*WHAT TO DO:*
For the string "computer", report how many lines in the records below contain it, and nothing more.

(Stored data)
○ ○ ○ ○ ○

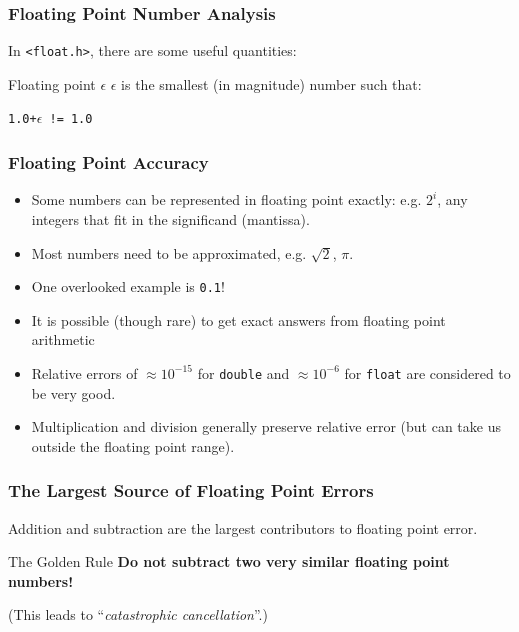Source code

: \documentclass[table]{beamer}
\newif\ifschigh\schighfalse
\newcommand{\kw}[1]{\ifschigh\textcolor{red}{#1}\else\textcolor{keyword}{#1}\fi}
\newcommand{\kt}[1]{\ifschigh\textcolor{red}{#1}\else\textcolor{ctext}{#1}\fi}
\begin{document}
\begin{frame}
\frametitle{Floating Point Number Analysis}
In \kt{\tt <float.h>}, there are some useful quantities:

\begin{block}{Floating point $\epsilon$}
$\epsilon$ is the smallest (in magnitude) number such that:\\
\begin{center}
{\tt 1.0+$\epsilon$ != 1.0}
\end{center}
\end{block}
\end{frame}

\begin{frame}
\frametitle{Floating Point Accuracy}
\begin{itemize}
\item Some numbers can be represented in floating point exactly:
e.g. $2^i$, any integers that fit in the significand (mantissa).
\item Most numbers need to be approximated, e.g. $\sqrt{2}$, $\pi$.
\item One overlooked example is {\tt0.1}!
\item It is possible (though rare) to get exact answers from floating point arithmetic
\item Relative errors of $\approx10^{-15}$ for \kw{\tt double} and
$\approx10^{-6}$ for \kw{\tt float} are considered to be very good.
\item Multiplication and division generally preserve relative error (but can take us outside the floating point range).
\end{itemize}
\end{frame}

{
\begin{frame}
\frametitle{The Largest Source of Floating Point Errors}
Addition and subtraction are the largest contributors to floating point error.

\begin{alertblock}{The Golden Rule}
{\bf Do not subtract two very similar floating point numbers!}
\end{alertblock}

(This leads to ``\emph{catastrophic cancellation}''.)
\end{frame}
}
\end{document}

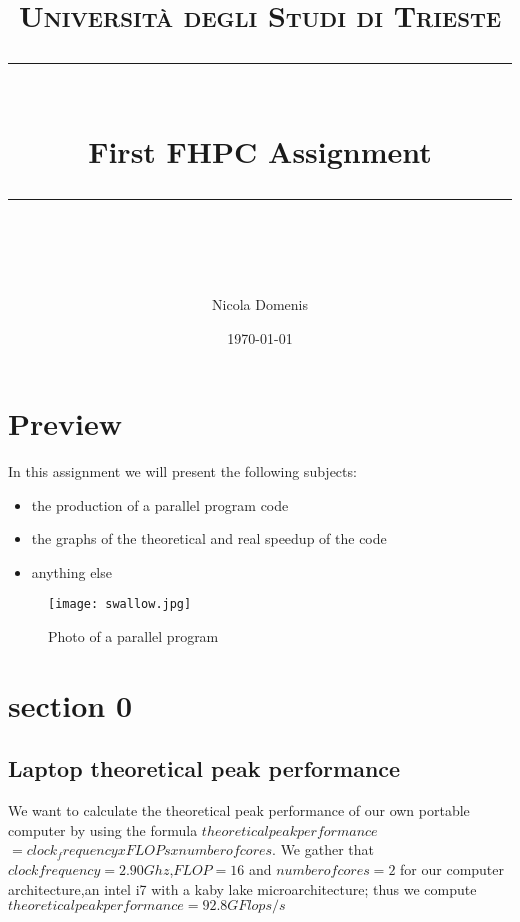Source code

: \documentclass[11pt]{scrartcl} %
\title{	
	\normalfont\normalsize
	\textsc{Università degli Studi di Trieste}\\ %
	\vspace{25pt} %
	\rule{\linewidth}{0.5pt}\\ %
	\vspace{20pt} %
	{\huge First FHPC Assignment}\\ %
	\vspace{12pt} %
	\rule{\linewidth}{2pt}\\ %
	\vspace{12pt} %
}
\author{\LARGE Nicola Domenis} %
\date{\normalsize\today} %
\begin{document}
\maketitle %


\section{Preview}
 
In this assignment we will present the following subjects:

\begin{itemize}
	\item the production of a parallel program code
	\item the graphs of the theoretical and real speedup of the code
	\item anything else
\end{itemize}


\begin{figure}[h] %
	\centering
	\texttt{[image: swallow.jpg]} %
	\caption{Photo of a parallel program}
\end{figure}

\section{section 0}
\subsection{Laptop theoretical peak performance}

We want to calculate the theoretical peak performance of our own portable computer by using the formula \textit{$theoretical peak performance$} $= clock_frequency x FLOPs x number of cores$.
We gather that $clock frequency = 2.90 Ghz$,$ FLOP = 16$ and $numberofcores = 2$ for our computer architecture,an intel i7 with a kaby lake microarchitecture; thus we compute $theoretical peak performance = 92.8 GFlops/s$
%
\end{document}
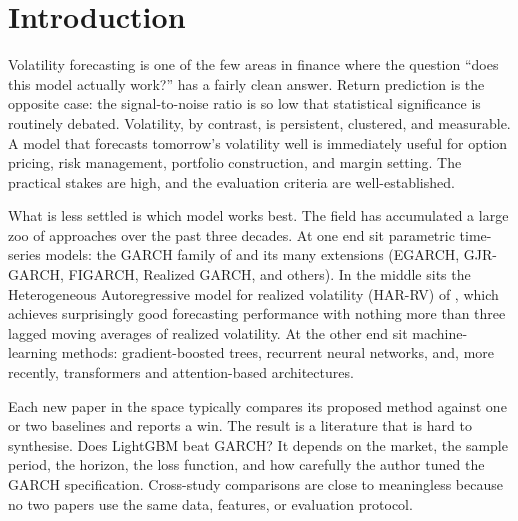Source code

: \section{Introduction}\label{sec:intro}

Volatility forecasting is one of the few areas in finance where the
question ``does this model actually work?'' has a fairly clean answer.
Return prediction is the opposite case: the signal-to-noise ratio is so
low that statistical significance is routinely debated. Volatility, by
contrast, is persistent, clustered, and measurable. A model that
forecasts tomorrow's volatility well is immediately useful for option
pricing, risk management, portfolio construction, and margin setting. The
practical stakes are high, and the evaluation criteria are
well-established.

What is less settled is which model works best. The field has accumulated
a large zoo of approaches over the past three decades. At one end sit
parametric time-series models: the GARCH family of \citet{Bollerslev1986}
and its many extensions (EGARCH, GJR-GARCH, FIGARCH, Realized GARCH, and
others). In the middle sits the Heterogeneous Autoregressive model for
realized volatility (HAR-RV) of \citet{Corsi2009}, which achieves
surprisingly good forecasting performance with nothing more than three
lagged moving averages of realized volatility. At the other end sit
machine-learning methods: gradient-boosted trees, recurrent neural
networks, and, more recently, transformers and attention-based
architectures.

Each new paper in the space typically compares its proposed method
against one or two baselines and reports a win. The result is a
literature that is hard to synthesise. Does LightGBM beat GARCH? It
depends on the market, the sample period, the horizon, the loss function,
and how carefully the author tuned the GARCH specification. Cross-study
comparisons are close to meaningless because no two papers use the same
data, features, or evaluation protocol.


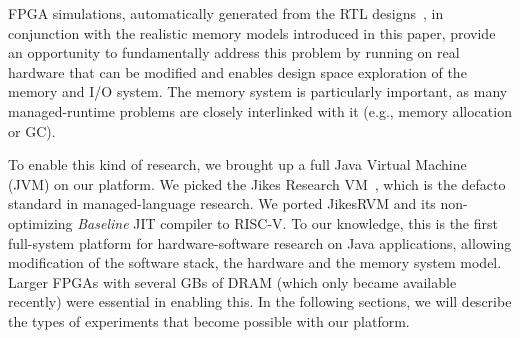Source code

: FPGA simulations, automatically generated from the RTL designs~\cite{strober},
in conjunction with the realistic memory models introduced in this paper,
provide an opportunity to fundamentally address this problem by running on real
hardware that can be modified and enables design space exploration of the
memory and I/O system. The memory system is particularly important, as many
managed-runtime problems are closely interlinked with it (e.g., memory
allocation or GC).

To enable this kind of research, we brought up a full Java Virtual Machine
(JVM) on our platform. We picked the Jikes Research
VM~\cite{alpern_jikes_2005}, which is the defacto standard in managed-language
research. We ported JikesRVM and its non-optimizing \emph{Baseline} JIT
compiler to RISC-V. To our knowledge, this is the first full-system platform
for hardware-software research on Java applications, allowing modification of
the software stack, the hardware and the memory system model. Larger FPGAs with
several GBs of DRAM (which only became available recently) were essential in
enabling this. In the following sections, we will describe the types of
experiments that become possible with our platform.


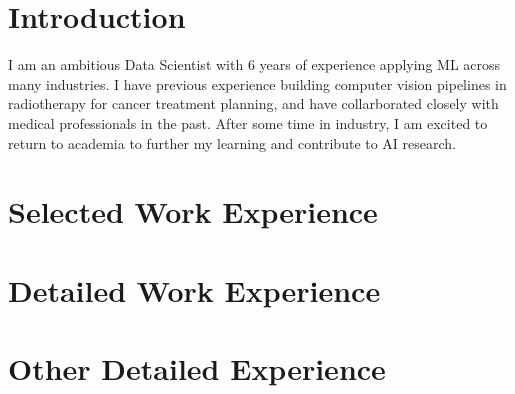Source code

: \documentclass[11pt,a4paper]{moderncv}
\begin{document}
\makecvtitle

\section*{Introduction}
I am an ambitious Data Scientist with 6 years of experience applying ML across many industries. I have previous experience building computer vision pipelines in radiotherapy for cancer treatment planning, and have collarborated closely with medical professionals in the past. After some time in industry, I am excited to return to academia to further my learning and contribute to AI research.


\section{Selected Work Experience}







\newpage
\section{Detailed Work Experience}





\section{Other Detailed Experience}

\end{document}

○ ○ ○ ○ ○

*RESPONSE AREA:*
3